Поэтому весной 1880 года, накануне Пушкинской речи, он так пристально всматривается в лица своих современниц: он ищет знакомые черты.
И всё же существует ещё одна – пожалуй, наиболее скрытая – черта, определяющая особые отношения Достоевского с его современницами. Эта черта, как думается, имеет прямое касательство не только к его личности, но и к самому типу его художественного мышления.
Чтобы пояснить нашу мысль, сошлёмся на Л. Толстого. Его ближайшее духовное окружение – преимущественно мужское. Само понятие «толстовец» в русском языке плохо сочетается с женским родом, обозначая в последнем случае, скорее всего, вид одежды. Но дело, разумеется, не только в семантике…
Дело в ином: в исключительно сильном рационалистическом начале, пронизывающем все стороны мирочувствования Толстого, в мощной логико-аналитической доминанте его духа и его мышления.
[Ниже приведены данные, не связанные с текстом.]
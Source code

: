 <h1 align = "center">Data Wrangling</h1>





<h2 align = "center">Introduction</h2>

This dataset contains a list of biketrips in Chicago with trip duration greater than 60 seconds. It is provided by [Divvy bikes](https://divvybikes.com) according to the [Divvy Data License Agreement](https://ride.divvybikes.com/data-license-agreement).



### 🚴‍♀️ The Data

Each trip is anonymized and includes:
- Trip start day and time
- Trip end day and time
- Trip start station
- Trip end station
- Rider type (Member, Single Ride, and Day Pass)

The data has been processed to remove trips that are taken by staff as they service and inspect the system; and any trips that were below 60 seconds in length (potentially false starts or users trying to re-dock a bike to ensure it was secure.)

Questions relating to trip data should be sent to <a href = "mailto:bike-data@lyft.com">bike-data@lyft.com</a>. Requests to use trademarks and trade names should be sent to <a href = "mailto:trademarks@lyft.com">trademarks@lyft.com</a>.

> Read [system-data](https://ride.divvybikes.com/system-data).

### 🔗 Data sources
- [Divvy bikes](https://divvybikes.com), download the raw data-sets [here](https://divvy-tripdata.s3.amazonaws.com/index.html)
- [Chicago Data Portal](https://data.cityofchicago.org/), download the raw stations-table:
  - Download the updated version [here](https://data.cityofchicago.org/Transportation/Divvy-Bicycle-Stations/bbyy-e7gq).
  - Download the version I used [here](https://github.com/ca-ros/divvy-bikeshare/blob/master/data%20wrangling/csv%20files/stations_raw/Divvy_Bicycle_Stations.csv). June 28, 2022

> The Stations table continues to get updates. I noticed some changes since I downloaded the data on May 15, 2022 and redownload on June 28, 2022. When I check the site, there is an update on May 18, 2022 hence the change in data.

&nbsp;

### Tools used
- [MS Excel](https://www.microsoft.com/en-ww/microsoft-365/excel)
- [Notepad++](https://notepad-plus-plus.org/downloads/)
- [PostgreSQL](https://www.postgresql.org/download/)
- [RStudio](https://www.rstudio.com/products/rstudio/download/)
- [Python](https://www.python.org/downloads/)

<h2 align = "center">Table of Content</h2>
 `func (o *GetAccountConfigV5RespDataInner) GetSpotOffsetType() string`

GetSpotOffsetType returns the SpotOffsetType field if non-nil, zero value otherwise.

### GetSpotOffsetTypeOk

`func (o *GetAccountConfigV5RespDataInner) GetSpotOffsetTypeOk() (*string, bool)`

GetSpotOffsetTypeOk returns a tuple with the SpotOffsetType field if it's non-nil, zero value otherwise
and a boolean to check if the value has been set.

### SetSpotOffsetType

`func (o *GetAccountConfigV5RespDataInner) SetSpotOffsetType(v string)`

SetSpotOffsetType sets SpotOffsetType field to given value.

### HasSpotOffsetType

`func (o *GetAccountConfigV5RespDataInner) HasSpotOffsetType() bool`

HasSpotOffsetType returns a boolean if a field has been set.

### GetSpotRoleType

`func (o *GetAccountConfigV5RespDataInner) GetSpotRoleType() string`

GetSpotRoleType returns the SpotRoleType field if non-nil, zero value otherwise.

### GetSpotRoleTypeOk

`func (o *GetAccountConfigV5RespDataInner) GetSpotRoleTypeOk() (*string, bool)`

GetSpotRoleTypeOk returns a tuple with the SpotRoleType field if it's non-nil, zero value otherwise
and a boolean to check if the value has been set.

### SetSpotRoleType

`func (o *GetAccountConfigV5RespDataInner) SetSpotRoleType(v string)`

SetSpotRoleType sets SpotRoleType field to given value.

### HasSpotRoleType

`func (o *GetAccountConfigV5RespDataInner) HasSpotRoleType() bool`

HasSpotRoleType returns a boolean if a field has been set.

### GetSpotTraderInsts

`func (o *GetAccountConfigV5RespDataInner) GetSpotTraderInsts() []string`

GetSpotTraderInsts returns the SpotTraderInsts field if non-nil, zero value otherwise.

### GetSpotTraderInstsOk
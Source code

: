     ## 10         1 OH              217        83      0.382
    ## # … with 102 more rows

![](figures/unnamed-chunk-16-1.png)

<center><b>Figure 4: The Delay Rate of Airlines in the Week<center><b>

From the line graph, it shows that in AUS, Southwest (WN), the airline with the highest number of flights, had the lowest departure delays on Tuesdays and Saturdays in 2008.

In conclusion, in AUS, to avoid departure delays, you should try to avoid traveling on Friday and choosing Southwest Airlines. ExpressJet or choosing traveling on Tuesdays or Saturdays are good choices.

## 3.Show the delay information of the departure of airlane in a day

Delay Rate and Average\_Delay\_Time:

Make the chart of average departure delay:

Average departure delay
Тут следует сделать одно отступление.
Художественное мышление Толстого и Достоевского – два разнонаправленных (встречных) потока, два противоположных способа миропостижения.
Толстой в максимальной степени «высветляет» свою прозу; он старается объяснить, обсудить, «дегерметизировать» характеры действующих в его романах персонажей, твёрдо установить их взаимные связи, как можно точнее зафиксировать все их притяжения и отталкивания. Толстой не терпит двусмысленностей, недоговоренностей, намёков, умолчаний: его усилия направлены к тому, чтобы уничтожить неопределённость.
Это стремление выражено в самом синтаксисе толстовской прозы, в построении фраз (типа «не потому что, а потому, что»), в обилии объясняющих, «разматывающих», уточняющих придаточных предложений и т. д.
Обнажение скрытых от глаз читателей внутренних причин и следствий совершается либо в форме прямого авторского толкования, либо через перекрещивающиеся и дополняющие друг друга сознания действующих лиц. Но в любом случае – открыто, неприкровенно, на наших глазах.
Эта художественная методология одинаково применима и к воссозданию глобальных исторических событий, и к изображению камерных семейных сцен.
«Наполеон начал войну с Россией потому, что он не мог не приехать в Дрезден, не мог не отуманиться почестями, не мог не надеть польского мундира, не поддаться предприимчивому впечатлению июньского утра, не мог воздержаться от вспышки гнева в присутствии Куракина и потом Балашёва.